Without Mercy (Body Farm #10)

Oddly, the article omitted mention of what was perhaps the most sensational black mark on the county’s reputation: the discovery, years before, by an undercover FBI agent, that the sheriff was trafficking in cocaine, and in a big way. The sheriff turned an empty field behind the county high school into a makeshift airstrip, and as his deputies guarded the perimeter, a plane loaded with coke landed on school property. “That sure puts the ‘high’ in higher education,” one of my FBI colleagues had remarked after the sheriff’s indictment.

But that had been many years and several sheriffs ago. By all accounts—including the reckoning of the FBI, which continued to watch Cooke County closely—Sheriff Jim O’Conner had made great strides in rooting out official corruption, though Cooke County’s citizenry still had a penchant for pushing the boundaries of law and order. Common lore held that anyone driving a car with an out-of-county license plate was considered fair game after dark, and a year or so ago, a friend of mine—a Knoxville writer with more curiosity than common sense—made the mistake of driving a red BMW convertible into the heart of Del Rio, a Cooke County community whose main “industry” for decades was its massive cockfighting arena. A quarter mile after he turned onto Del Rio’s river road, three pickups—all equipped with loaded gun racks—pulled out of driveways and tucked in behind the BMW, following it closely until it made a U-turn and hightailed it out of there.

Miranda and I would probably be fine in Cooke County, I figured. For one thing, we’d be in the company of law enforcement officers. For another, the UT pickup truck we were driving was old and battered, and therefore not particularly tempting to thieves or kidnappers. For yet another, the truck had a feature that was sure to repel almost any ne’er-do-well: the cargo bed and camper shell reeked of death and decay, thanks to the countless bodies and bones the truck had ferried over the years. The truck was like a four-wheel version of Charon’s boat, ferrying the dead across the river Styx—in this case, though, ferrying the dead across the Tennessee River to the Body Farm. Perhaps I should have felt morose about being Death’s ferryman, but I didn’t. Instead, I felt curious and eager as I contemplated getting to know my latest passenger—the newest resident of the Body Farm.

But my good mood didn’t last long. Less than ten miles outside of Knoxville, a ghost—in the shape of a highway billboard—reared its haunting, taunting head. COMFORT INN read the faded sign, a message I always found deeply ironic on this particular billboard.

“Crap,” I muttered to Miranda. “Remind me to take a different route next time.”

“What? Why?” She glanced at me, then followed my grim gaze to the billboard. “Oh. Right.” She grimaced. “You’d think they’d take that down. But I guess not too many people know about it or remember it.”

“It” was the series of murders Nick Satterfield had committed, two decades before, on the wooded hillside directly behind the billboard. A sadist who preyed on prostitutes, Satterfield would pick up his victims on Magnolia Avenue, Knoxville’s de facto red-light district, and bring them out here to Cahaba Lane—a short cul-de-sac that was a dead end in the worst possible way. After parking directly beneath the Comfort Inn billboard, Satterfield would lead the women up a trail into the woods, where he would do brutal and lethal things to them.

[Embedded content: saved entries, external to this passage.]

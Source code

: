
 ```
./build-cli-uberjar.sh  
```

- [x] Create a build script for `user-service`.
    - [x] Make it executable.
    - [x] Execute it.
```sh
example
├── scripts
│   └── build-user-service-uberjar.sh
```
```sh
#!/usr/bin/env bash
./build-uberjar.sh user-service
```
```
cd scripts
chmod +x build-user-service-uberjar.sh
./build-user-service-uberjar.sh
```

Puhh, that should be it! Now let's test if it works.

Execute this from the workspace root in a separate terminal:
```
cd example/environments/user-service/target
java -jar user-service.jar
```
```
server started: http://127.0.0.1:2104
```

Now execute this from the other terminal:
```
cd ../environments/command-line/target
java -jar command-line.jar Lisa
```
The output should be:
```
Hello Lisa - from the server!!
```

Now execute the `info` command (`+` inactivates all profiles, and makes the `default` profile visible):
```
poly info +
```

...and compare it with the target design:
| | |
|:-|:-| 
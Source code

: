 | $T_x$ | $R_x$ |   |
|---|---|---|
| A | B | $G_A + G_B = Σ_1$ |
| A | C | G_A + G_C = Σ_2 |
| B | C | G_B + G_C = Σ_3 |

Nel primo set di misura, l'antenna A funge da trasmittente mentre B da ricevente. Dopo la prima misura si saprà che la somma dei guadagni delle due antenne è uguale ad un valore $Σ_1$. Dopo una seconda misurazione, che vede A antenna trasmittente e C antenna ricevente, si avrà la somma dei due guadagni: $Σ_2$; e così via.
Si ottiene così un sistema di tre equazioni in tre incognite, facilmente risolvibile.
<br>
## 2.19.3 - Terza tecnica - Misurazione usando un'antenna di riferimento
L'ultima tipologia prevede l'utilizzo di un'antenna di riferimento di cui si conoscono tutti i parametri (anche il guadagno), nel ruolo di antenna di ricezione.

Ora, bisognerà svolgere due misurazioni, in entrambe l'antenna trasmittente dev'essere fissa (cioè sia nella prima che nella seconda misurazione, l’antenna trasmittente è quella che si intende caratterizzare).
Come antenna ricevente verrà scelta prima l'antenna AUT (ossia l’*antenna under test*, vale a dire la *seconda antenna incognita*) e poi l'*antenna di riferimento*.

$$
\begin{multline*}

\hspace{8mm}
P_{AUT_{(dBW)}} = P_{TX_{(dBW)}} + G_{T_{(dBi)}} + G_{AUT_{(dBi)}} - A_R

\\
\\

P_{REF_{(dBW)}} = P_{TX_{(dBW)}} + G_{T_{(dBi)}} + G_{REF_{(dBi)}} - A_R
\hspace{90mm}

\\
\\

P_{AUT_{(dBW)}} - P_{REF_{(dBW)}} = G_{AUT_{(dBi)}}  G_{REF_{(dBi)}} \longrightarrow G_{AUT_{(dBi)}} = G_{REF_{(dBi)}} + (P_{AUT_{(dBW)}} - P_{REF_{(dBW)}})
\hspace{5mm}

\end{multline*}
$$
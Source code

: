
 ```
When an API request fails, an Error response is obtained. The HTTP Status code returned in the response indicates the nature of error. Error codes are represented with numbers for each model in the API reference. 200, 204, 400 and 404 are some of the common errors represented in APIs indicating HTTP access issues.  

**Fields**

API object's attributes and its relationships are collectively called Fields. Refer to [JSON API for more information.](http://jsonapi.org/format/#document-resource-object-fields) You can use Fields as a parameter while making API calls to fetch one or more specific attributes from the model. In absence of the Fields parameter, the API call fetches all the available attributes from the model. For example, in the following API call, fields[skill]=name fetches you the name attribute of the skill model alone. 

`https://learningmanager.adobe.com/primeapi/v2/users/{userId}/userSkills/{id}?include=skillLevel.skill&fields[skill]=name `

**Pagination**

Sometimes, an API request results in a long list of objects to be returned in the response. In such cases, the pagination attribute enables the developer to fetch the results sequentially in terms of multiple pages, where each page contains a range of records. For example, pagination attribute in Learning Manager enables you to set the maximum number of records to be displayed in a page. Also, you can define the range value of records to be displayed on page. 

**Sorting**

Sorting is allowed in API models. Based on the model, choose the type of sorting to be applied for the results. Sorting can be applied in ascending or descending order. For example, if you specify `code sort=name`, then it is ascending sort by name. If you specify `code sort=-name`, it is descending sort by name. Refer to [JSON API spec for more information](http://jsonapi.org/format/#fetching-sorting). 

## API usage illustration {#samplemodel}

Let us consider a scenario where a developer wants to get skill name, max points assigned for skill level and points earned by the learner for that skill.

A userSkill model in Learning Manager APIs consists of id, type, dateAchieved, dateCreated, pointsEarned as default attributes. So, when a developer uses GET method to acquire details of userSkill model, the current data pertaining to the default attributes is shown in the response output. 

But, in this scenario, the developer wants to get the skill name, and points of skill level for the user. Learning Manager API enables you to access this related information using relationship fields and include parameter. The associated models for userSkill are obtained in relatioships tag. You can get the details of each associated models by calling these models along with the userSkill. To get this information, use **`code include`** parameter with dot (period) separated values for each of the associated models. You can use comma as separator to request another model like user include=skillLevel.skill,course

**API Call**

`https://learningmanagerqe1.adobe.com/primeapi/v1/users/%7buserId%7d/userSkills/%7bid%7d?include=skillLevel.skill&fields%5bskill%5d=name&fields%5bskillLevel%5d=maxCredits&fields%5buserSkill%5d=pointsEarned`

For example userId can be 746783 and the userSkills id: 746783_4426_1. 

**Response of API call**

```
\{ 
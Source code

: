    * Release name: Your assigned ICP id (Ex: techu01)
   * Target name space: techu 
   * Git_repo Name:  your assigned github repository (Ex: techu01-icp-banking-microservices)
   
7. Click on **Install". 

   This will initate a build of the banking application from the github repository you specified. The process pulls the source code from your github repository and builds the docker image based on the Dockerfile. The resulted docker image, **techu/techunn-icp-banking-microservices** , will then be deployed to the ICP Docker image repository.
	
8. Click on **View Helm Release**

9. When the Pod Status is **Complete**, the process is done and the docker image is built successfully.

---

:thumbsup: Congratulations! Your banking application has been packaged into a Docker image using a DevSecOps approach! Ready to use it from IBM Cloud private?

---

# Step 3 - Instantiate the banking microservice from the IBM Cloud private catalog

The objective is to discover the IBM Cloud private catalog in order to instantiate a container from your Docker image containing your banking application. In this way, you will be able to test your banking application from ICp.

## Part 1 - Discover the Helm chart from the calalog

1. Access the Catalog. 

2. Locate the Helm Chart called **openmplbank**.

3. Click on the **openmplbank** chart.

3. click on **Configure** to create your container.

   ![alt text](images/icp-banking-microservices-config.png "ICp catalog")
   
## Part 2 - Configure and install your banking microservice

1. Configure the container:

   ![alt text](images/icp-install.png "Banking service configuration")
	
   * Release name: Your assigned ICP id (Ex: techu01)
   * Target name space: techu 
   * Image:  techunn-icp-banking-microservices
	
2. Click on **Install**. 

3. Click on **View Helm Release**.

“It still blows my mind,” I said. “His car was parked right there, in plain sight, while he tortured and strangled those women. I still wonder if anybody driving past ever heard anything.”

Miranda lowered the window and cocked her head toward it, as if listening for the echo of a long-ago scream drifting from the woods that flanked the freeway. “Lotta noise,” she said doubtfully. “Even with the windows down, hard to hear anything but the wind. Though if you were stopped to change a tire . . .” She made a face. “Yuck. Yeah, next time let’s take a different route.”

We rode in silence for the next half hour. Then, just before the freeway began corkscrewing its way through the Great Smoky Mountains, we got off. I felt my mood lift again as we wound alongside the Pigeon River, which we followed upstream all the way into town.

Jonesport was Cooke County’s seat of government and its largest town, not that the competition—from the likes of Allen Grove, Del Rio, Tom Town, Wasp, and Briar Thicket—was all that stiff. Fronting the town square was the courthouse, a brooding, fortresslike building, assembled from rough-hewn slabs of granite, its windows gridded with bars, its front doors sheathed in iron. As we approached, Miranda gave a low whistle. “Geez,” she said. “That place could repel a third world army.” After a moment, she added, “Although from what I know of Cooke County, a band of local outlaws is lots more likely than a foreign army.”